Deputy Book pointed up the street.

“Mrs. Bowen, over at the front desk of the Colcord, where he stays, said she saw him. Said he came in, went up to his room, was there a few minutes, then left.”

“What about Truitt Shirley?” I said.

“Him, too,” Chastain said.

“Gone?” Virgil said.

“Yep,” Chastain said. “No sign of him and that other fella that was with him.”

“Somebody has had to seen them,” I said.

Chastain nodded.

“They could be around someplace,” he said. “Most likely we’ll find someone that can point us in the right direction or at least tell us the direction they left, but we have yet to do so.”

“What was Truitt doing there,” Virgil said, “with Bill Black?”

“Not real sure, but we think he was working for Boston Bill,” Book said.

“Doing what?” I said.

“Truitt has not done an honest day’s work in his life,” Skinny Jack said.

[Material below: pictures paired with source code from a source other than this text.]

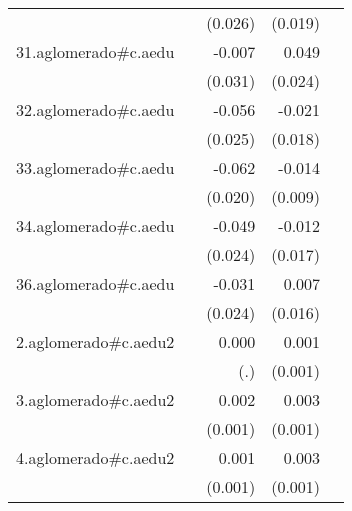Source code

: {\begin{longtable}{l*{4}{D{.}{.}{-1}}}
            &                     &     (0.026)         &     (0.019)         &                     \\
\addlinespace
31.aglomerado#c.aedu&                     &      -0.007         &       0.049\sym{*}  &                     \\
            &                     &     (0.031)         &     (0.024)         &                     \\
\addlinespace
32.aglomerado#c.aedu&                     &      -0.056\sym{*}  &      -0.021         &                     \\
            &                     &     (0.025)         &     (0.018)         &                     \\
\addlinespace
33.aglomerado#c.aedu&                     &      -0.062\sym{**} &      -0.014         &                     \\
            &                     &     (0.020)         &     (0.009)         &                     \\
\addlinespace
34.aglomerado#c.aedu&                     &      -0.049\sym{*}  &      -0.012         &                     \\
            &                     &     (0.024)         &     (0.017)         &                     \\
\addlinespace
36.aglomerado#c.aedu&                     &      -0.031         &       0.007         &                     \\
            &                     &     (0.024)         &     (0.016)         &                     \\
\addlinespace
2.aglomerado#c.aedu2&                     &       0.000         &       0.001         &                     \\
            &                     &         (.)         &     (0.001)         &                     \\
\addlinespace
3.aglomerado#c.aedu2&                     &       0.002         &       0.003\sym{**} &                     \\
            &                     &     (0.001)         &     (0.001)         &                     \\
\addlinespace
4.aglomerado#c.aedu2&                     &       0.001         &       0.003\sym{***}&                     \\
            &                     &     (0.001)         &     (0.001)         &                     \\

\end{longtable}}
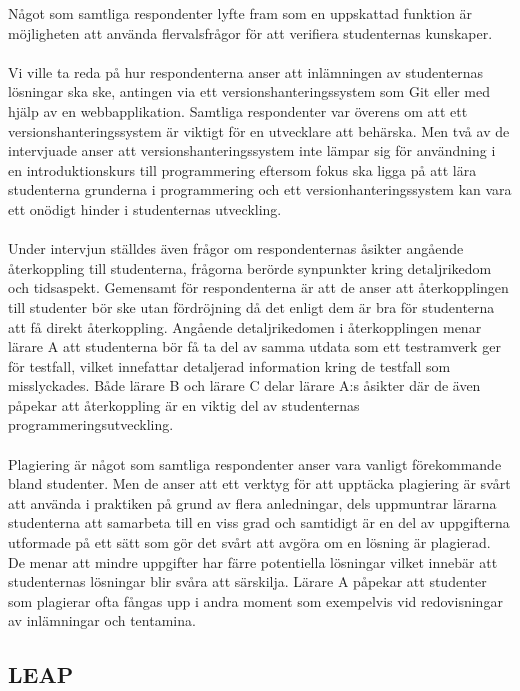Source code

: \documentclass[a4paper,11pt]{article}
\begin{document}
{Något som samtliga respondenter lyfte fram som en uppskattad funktion är möjligheten att använda flervalsfrågor för att verifiera studenternas kunskaper.
\\
\\
Vi ville ta reda på hur respondenterna anser att inlämningen av studenternas lösningar ska ske, antingen via ett versionshanteringssystem som Git eller med hjälp av en webbapplikation. Samtliga respondenter var överens om att ett versionshanteringssystem är viktigt för en utvecklare att behärska. Men två av de intervjuade anser att versionshanteringssystem inte lämpar sig för användning i en introduktionskurs till programmering eftersom fokus ska ligga på att lära studenterna grunderna i programmering och ett versionhanteringssystem kan vara ett onödigt hinder i studenternas utveckling.
\\
\\
Under intervjun ställdes även frågor om respondenternas åsikter angående återkoppling till studenterna, frågorna berörde synpunkter kring detaljrikedom och tidsaspekt. Gemensamt för respondenterna är att de anser att återkopplingen till studenter bör ske utan fördröjning då det enligt dem är bra för studenterna att få direkt återkoppling. Angående detaljrikedomen i återkopplingen menar lärare A att studenterna bör få ta del av samma utdata som ett testramverk ger för testfall, vilket innefattar detaljerad information kring de testfall som misslyckades. Både lärare B och lärare C delar lärare A:s åsikter där de även påpekar att återkoppling är en viktig del av studenternas programmeringsutveckling.
\\
\\
Plagiering är något som samtliga respondenter anser vara vanligt förekommande bland studenter. Men de anser att ett verktyg för att upptäcka plagiering är svårt att använda i praktiken på grund av flera anledningar, dels uppmuntrar lärarna studenterna att samarbeta till en viss grad och samtidigt är en del av uppgifterna utformade på ett sätt som gör det svårt att avgöra om en lösning är plagierad. De menar att mindre uppgifter har färre potentiella lösningar vilket innebär att studenternas lösningar blir svåra att särskilja. Lärare A påpekar att studenter som plagierar ofta fångas upp i andra moment som exempelvis vid redovisningar av inlämningar och tentamina. 
 

\newpage
\subsection{LEAP} \label{LEAP}
}
\end{document}
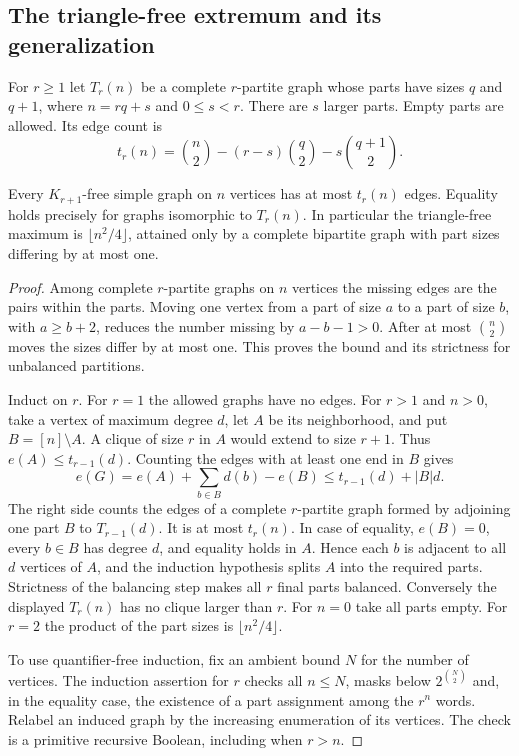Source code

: \subsection{The triangle-free extremum and its generalization}

For $r\ge1$ let $T_r(n)$ be a complete $r$-partite graph whose parts have sizes $q$ and $q+1$, where $n=rq+s$ and $0\le s<r$. There are $s$ larger parts. Empty parts are allowed. Its edge count is
\[
 t_r(n)=\binom n2-(r-s)\binom q2-s\binom{q+1}2 .
\]

\begin{theorem}\label{result20}\label{thm:graph-turan}
Every $K_{r+1}$-free simple graph on $n$ vertices has at most $t_r(n)$ edges. Equality holds precisely for graphs isomorphic to $T_r(n)$. In particular the triangle-free maximum is $\lfloor n^2/4\rfloor$, attained only by a complete bipartite graph with part sizes differing by at most one.
\end{theorem}
\begin{proof}
Among complete $r$-partite graphs on $n$ vertices the missing edges are the pairs within the parts. Moving one vertex from a part of size $a$ to a part of size $b$, with $a\ge b+2$, reduces the number missing by $a-b-1>0$. After at most $\binom n2$ moves the sizes differ by at most one. This proves the bound and its strictness for unbalanced partitions.

Induct on $r$. For $r=1$ the allowed graphs have no edges. For $r>1$ and $n>0$, take a vertex of maximum degree $d$, let $A$ be its neighborhood, and put $B=[n]\setminus A$. A clique of size $r$ in $A$ would extend to size $r+1$. Thus $e(A)\le t_{r-1}(d)$. Counting the edges with at least one end in $B$ gives
\[
 e(G)=e(A)+\sum_{b\in B}d(b)-e(B)
       \le t_{r-1}(d)+|B|d.
\]
The right side counts the edges of a complete $r$-partite graph formed by adjoining one part $B$ to $T_{r-1}(d)$. It is at most $t_r(n)$. In case of equality, $e(B)=0$, every $b\in B$ has degree $d$, and equality holds in $A$. Hence each $b$ is adjacent to all $d$ vertices of $A$, and the induction hypothesis splits $A$ into the required parts. Strictness of the balancing step makes all $r$ final parts balanced. Conversely the displayed $T_r(n)$ has no clique larger than $r$. For $n=0$ take all parts empty. For $r=2$ the product of the part sizes is $\lfloor n^2/4\rfloor$.

To use quantifier-free induction, fix an ambient bound $N$ for the number of vertices. The induction assertion for $r$ checks all $n\le N$, masks below $2^{\binom N2}$ and, in the equality case, the existence of a part assignment among the $r^n$ words. Relabel an induced graph by the increasing enumeration of its vertices. The check is a primitive recursive Boolean, including when $r>n$.
\end{proof}

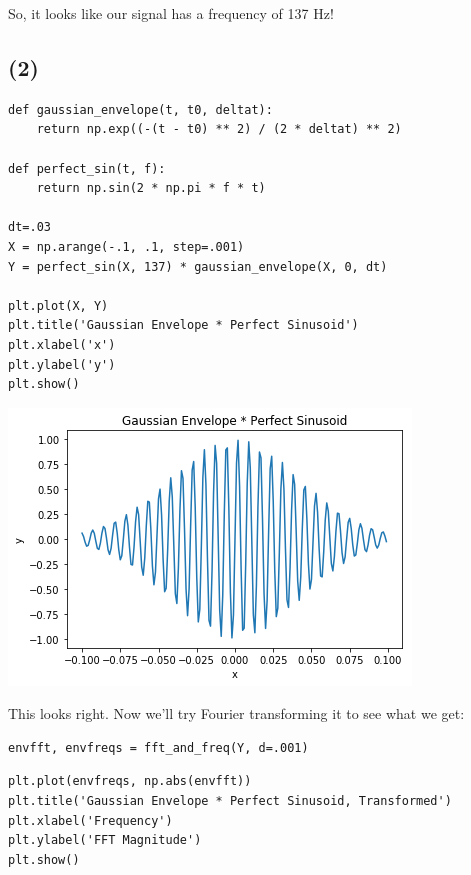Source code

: \documentclass[11pt]{article}
\begin{document}
So, it looks like our signal has a frequency of 137 Hz!

\subsection*{(2)}
\label{sec-2-2}

\begin{verbatim}
def gaussian_envelope(t, t0, deltat):
    return np.exp((-(t - t0) ** 2) / (2 * deltat) ** 2)

def perfect_sin(t, f):
    return np.sin(2 * np.pi * f * t)

dt=.03
X = np.arange(-.1, .1, step=.001)
Y = perfect_sin(X, 137) * gaussian_envelope(X, 0, dt)

plt.plot(X, Y)
plt.title('Gaussian Envelope * Perfect Sinusoid')
plt.xlabel('x')
plt.ylabel('y')
plt.show()
\end{verbatim}

\includegraphics[width=.9\linewidth]{./obipy-resources/333qUZ.png}

This looks right. Now we'll try Fourier transforming it to see what we get:

\begin{verbatim}
envfft, envfreqs = fft_and_freq(Y, d=.001)
\end{verbatim}


\begin{verbatim}
plt.plot(envfreqs, np.abs(envfft))
plt.title('Gaussian Envelope * Perfect Sinusoid, Transformed')
plt.xlabel('Frequency')
plt.ylabel('FFT Magnitude')
plt.show()
\end{verbatim}
\end{document}
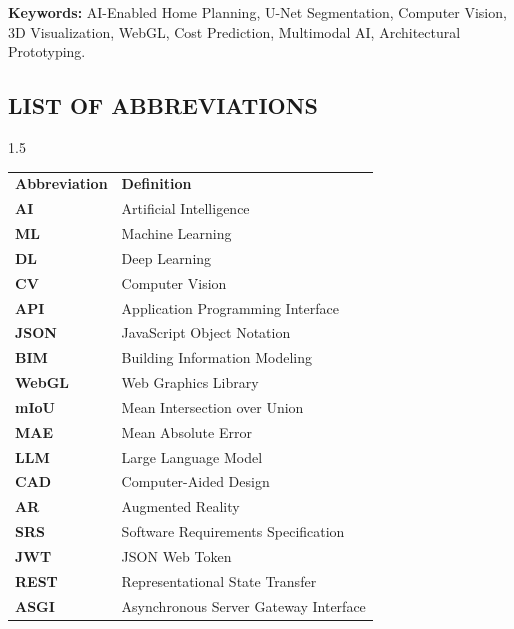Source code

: \documentclass[12pt]{report}
\begin{document}
\textbf{Keywords:} AI-Enabled Home Planning, U-Net Segmentation, Computer Vision, 3D Visualization, WebGL, Cost Prediction, Multimodal AI, Architectural Prototyping.



\tableofcontents
\newpage
\listoffigures
\newpage
\listoftables

\begin{center}
\chapter*{LIST OF ABBREVIATIONS}

\begin{spacing}{1.5}                        %
\begin{tabular}{p{4cm} p{10cm}} 
\textbf{Abbreviation} & \textbf{Definition} \\
\textbf{AI} & Artificial Intelligence \\
\textbf{ML} & Machine Learning \\
\textbf{DL} & Deep Learning \\
\textbf{CV} & Computer Vision \\
\textbf{API} & Application Programming Interface \\
\textbf{JSON} & JavaScript Object Notation \\
\textbf{BIM} & Building Information Modeling \\
\textbf{WebGL} & Web Graphics Library \\
\textbf{mIoU} & Mean Intersection over Union \\
\textbf{MAE} & Mean Absolute Error \\
\textbf{LLM} & Large Language Model \\
\textbf{CAD} & Computer-Aided Design \\
\textbf{AR} & Augmented Reality \\
\textbf{SRS} & Software Requirements Specification \\
\textbf{JWT} & JSON Web Token \\
\textbf{REST} & Representational State Transfer \\
\textbf{ASGI} & Asynchronous Server Gateway Interface \\
\end{tabular}
\end{spacing}
\end{center}
\end{document}
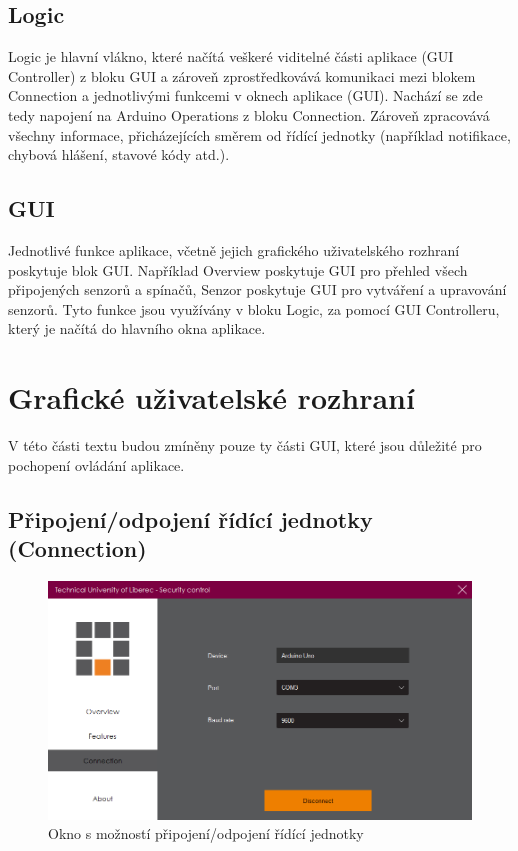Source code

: \documentclass[FM,DP]{tulthesis}  %
\begin{document}
\subsection{Logic}
Logic je hlavní vlákno, které načítá veškeré viditelné části aplikace (GUI Controller) z bloku GUI a zároveň zprostředkovává komunikaci mezi blokem Connection a jednotlivými funkcemi v oknech aplikace (GUI). Nachází se zde tedy napojení na Arduino Operations z bloku Connection. Zároveň zpracovává všechny informace, přicházejících směrem od řídící jednotky (například notifikace, chybová hlášení, stavové kódy atd.).

\subsection{GUI}
Jednotlivé funkce aplikace, včetně jejich grafického uživatelského rozhraní poskytuje blok GUI. Například Overview poskytuje GUI pro přehled všech připojených senzorů a spínačů, Senzor poskytuje GUI pro vytváření a upravování senzorů. Tyto funkce jsou využívány v bloku Logic, za pomocí GUI Controlleru, který je načítá do hlavního okna aplikace.

\section{Grafické uživatelské rozhraní}
V této části textu budou zmíněny pouze ty části GUI, které jsou důležité pro pochopení ovládání aplikace.

\subsection{Připojení/odpojení řídící jednotky (Connection)}

\begin{figure}[H]
\begin{center}
\includegraphics[width=\textwidth]{images/connection.png}
\caption{Okno s možností připojení/odpojení řídící jednotky}
\label{image}
\end{center}
\end{figure}
\end{document}
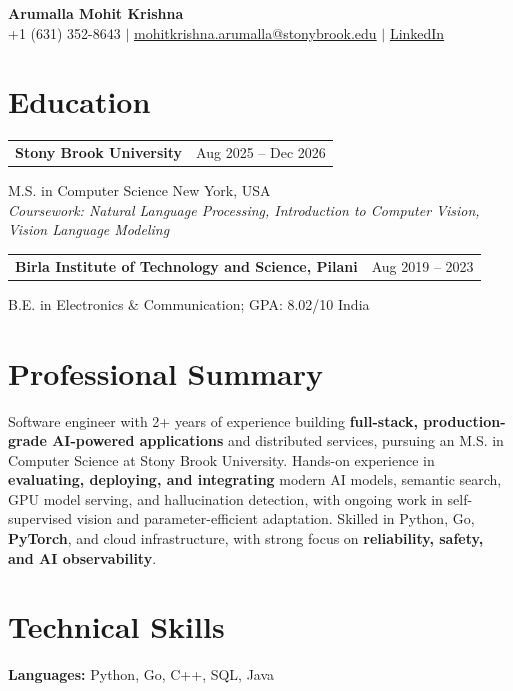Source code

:\documentclass[letterpaper,10pt]{article}
\makeatletter
\newcommand{\entry}[2]{%
  \noindent
  \begin{tabularx}{\linewidth}
    {@{}>{\raggedright\arraybackslash}X@{\hspace{6pt}}r@{}}
    \textbf{#1} & #2
  \end{tabularx}\par
}
\makeatother
\begin{document}
\begin{center}
    {\LARGE\bfseries Arumalla Mohit Krishna}\\[3pt]
    +1 (631) 352-8643 $|$
    \href{mailto:mohitkrishna.arumalla@stonybrook.edu}
    {mohitkrishna.arumalla@stonybrook.edu} $|$
    \href{https://linkedin.com/in/mohit-krishna-arumalla}
    {LinkedIn}
\end{center}
\vspace{-8pt}

\section{Education}

\entry
  {\textbf{Stony Brook University}}
  {Aug 2025 -- Dec 2026}

M.S. in Computer Science \hfill New York, USA\\
\textit{
Coursework: Natural Language Processing,
Introduction to Computer Vision, Vision Language Modeling
}
\vspace{3pt}

\entry
  {\textbf{Birla Institute of Technology and Science, Pilani}}
  {Aug 2019 -- 2023}

B.E. in Electronics \& Communication; GPA: 8.02/10 \hfill India
\section{Professional Summary}

Software engineer with 2+ years of experience building \textbf{full-stack, production-grade AI-powered applications} and distributed services,
pursuing an M.S. in Computer Science at Stony Brook University. Hands-on experience in \textbf{evaluating, deploying, and integrating} modern AI models,
semantic search, GPU model serving, and hallucination detection, with ongoing work in self-supervised vision and parameter-efficient adaptation.
Skilled in Python, Go, \textbf{PyTorch}, and cloud infrastructure, with strong focus on \textbf{reliability, safety, and AI observability}.

\section{Technical Skills}

\textbf{Languages:}
Python, Go, C++, SQL, Java\\
\end{document}
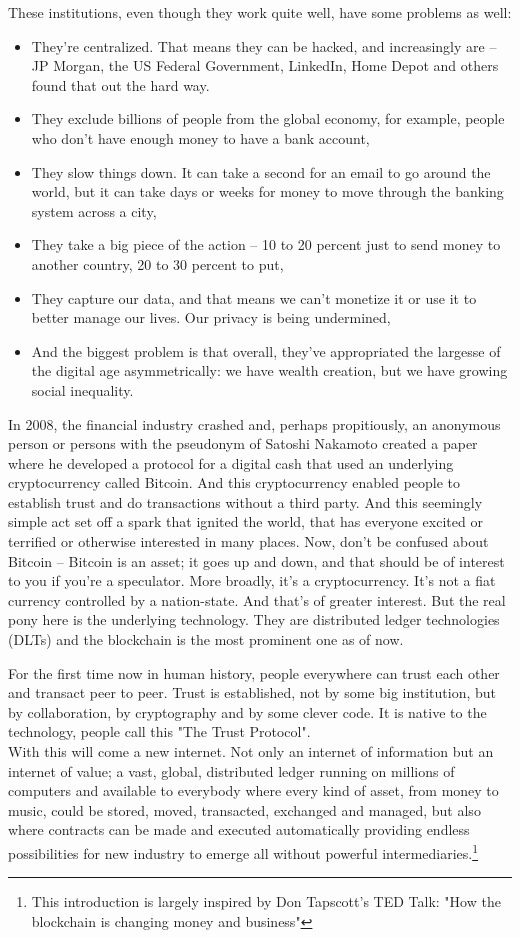 \documentclass[a4paper]{article}
\begin{document}
These institutions, even though they work quite well, have some problems as well:
\begin{itemize}
\item They're centralized. That means they can be hacked, and increasingly are -- JP Morgan, the US Federal Government, LinkedIn, Home Depot and others found that out the hard way.
\item They exclude billions of people from the global economy, for example, people who don't have enough money to have a bank account,
\item They slow things down. It can take a second for an email to go around the world, but it can take days or weeks for money to move through the banking system across a city,
\item They take a big piece of the action -- 10 to 20 percent just to send money to another country, 20 to 30 percent to put,
\item They capture our data, and that means we can't monetize it or use it to better manage our lives. Our privacy is being undermined,
\item And the biggest problem is that overall, they've appropriated the largesse of the digital age asymmetrically: we have wealth creation, but we have growing social inequality.
\end{itemize}

In 2008, the financial industry crashed and, perhaps propitiously, an anonymous person or persons with the pseudonym of Satoshi Nakamoto created a paper where he developed a protocol for a digital cash that used an underlying cryptocurrency called Bitcoin. And this cryptocurrency enabled people to establish trust and do transactions without a third party. And this seemingly simple act set off a spark that ignited the world, that has everyone excited or terrified or otherwise interested in many places. Now, don't be confused about Bitcoin -- Bitcoin is an asset; it goes up and down, and that should be of interest to you if you're a speculator. More broadly, it's a cryptocurrency. It's not a fiat currency controlled by a nation-state. And that's of greater interest. But the real pony here is the underlying technology. They are distributed ledger technologies (DLTs) and the blockchain is the most prominent one as of now.

For the first time now in human history, people everywhere can trust each other and transact peer to peer. Trust is established, not by some big institution, but by collaboration, by cryptography and by some clever code. It is native to the technology, people call this "The Trust Protocol".\\
With this will come a new internet. Not only an internet of information but an internet of value; a vast, global, distributed ledger running on millions of computers and available to everybody where every kind of asset, from money to music, could be stored, moved, transacted, exchanged and managed, but also where contracts can be made and executed automatically providing endless possibilities for new industry to emerge all without powerful intermediaries.\footnote{This introduction is largely inspired by Don Tapscott's TED Talk: "How the blockchain is changing money and business"}
\end{document}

“I don’t know,” Book said. “What one of the workers told me is all, and he was the one standing next to Boston Bill that shot the Denver policeman.”

“I have not seen him in town, didn’t know he was around till this,” Skinny Jack said. “But Truitt has always run with a bunch of no-goods. Hell, I knew him as a kid. His old man was the same way. Both them apples got worms. Don’t do much but connive folks and gamble.”

Book said, “Didn’t you tell me that Truitt and his bunch held up some westerners on the trail?”

Skinny Jack nodded.

“That’s what I heard,” he said.

“Whatever he is,” Chastain said, “he’s up till this moment not to be found, and now he’s a wanted man himself, for killing this Denver policeman.”

“He’s not dead yet,” Doc Burris said as he walked out the door, wiping his hands on a white cloth, then slapped the cloth to rest over his shoulder. He struck a match on the porch post and lit the pipe he had wedged in the corner of his mouth.

“Doubtful he’ll pull through,” he said, puffing on his pipe. “But he’s still breathing.”

“Is he alert, Doc?” I said.

“No,” he said. “He’s not.”

Chastain looked to Virgil.

“You want me to round up a posse,” he said.

Virgil shook his head.

“Right now,” he said, “let’s get out there and find someone that has laid eyes on Boston Bill, go from there. Truitt, too...”

“Witnesses said Messenger had a Colt in a belt holster when Truitt shot him,” Book said. “But Messenger never went for it. They said he put his hand in his knapsack and that is when he got shot.”

“What witnesses?” I said. “Who have you talked to, who was there when it happened?”

“Construction workers, mostly,” Chastain said. “There was also Mr. Pritchard.”

“Hollis Pritchard?” I said. “He was there?”

“He was.”

Virgil looked at me.

“The owner of the gambling hall?”

“He is,” I said.

“You talk to him?” Virgil said.

“A little bit,” Chastain said. “He seemed upset and confused by what happened.”

“So what the hell did happen?” I said.

“Workers I talked with said the Denver fella walked out from the boardwalk across the street,” Book said. “He had a few words with Boston Bill and then come out of his knapsack holding that warrant you got in your hand.”

I held up my hand with the rolled-up warrant Skinny Jack had handed to us on Virgil’s back porch.

“Did Boston Bill see this,” I said. “Know about this?”

“Don’t know,” Chastain said. “We don’t have any idea about that.”

Chastain looked to Virgil. Virgil was looking off as if he were thinking about something else.

“What now, Virgil?”

Virgil waited a moment as he thought, then looked back to Chastain.

“Contact Denver,” he said. “See what you can find out about Roger Messenger, about the warrant, about who was murdered.”

Chastain nodded.

“Book, you and Skinny Jack and the rest of your hands keep looking around, see if anyone knows anything,” Virgil said. “Don’t approach, just find out. Got one lawman shot, I damn sure don’t want another.”

Book and Skinny Jack nodded.

“Everett, let’s you and me go have us a visit with Pritchard.”

“Murdered?” Doc Burris said.

Doc Burris looked back and forth between Virgil and me.

“What, may I ask,” he said, pointing to the warrant with his pipe, “is the nature of all this dismay, what’s this drama?”

I held up the note. Doc leaned in and read it, then leaned back.

“So rolls the tumble of the dice,” he said.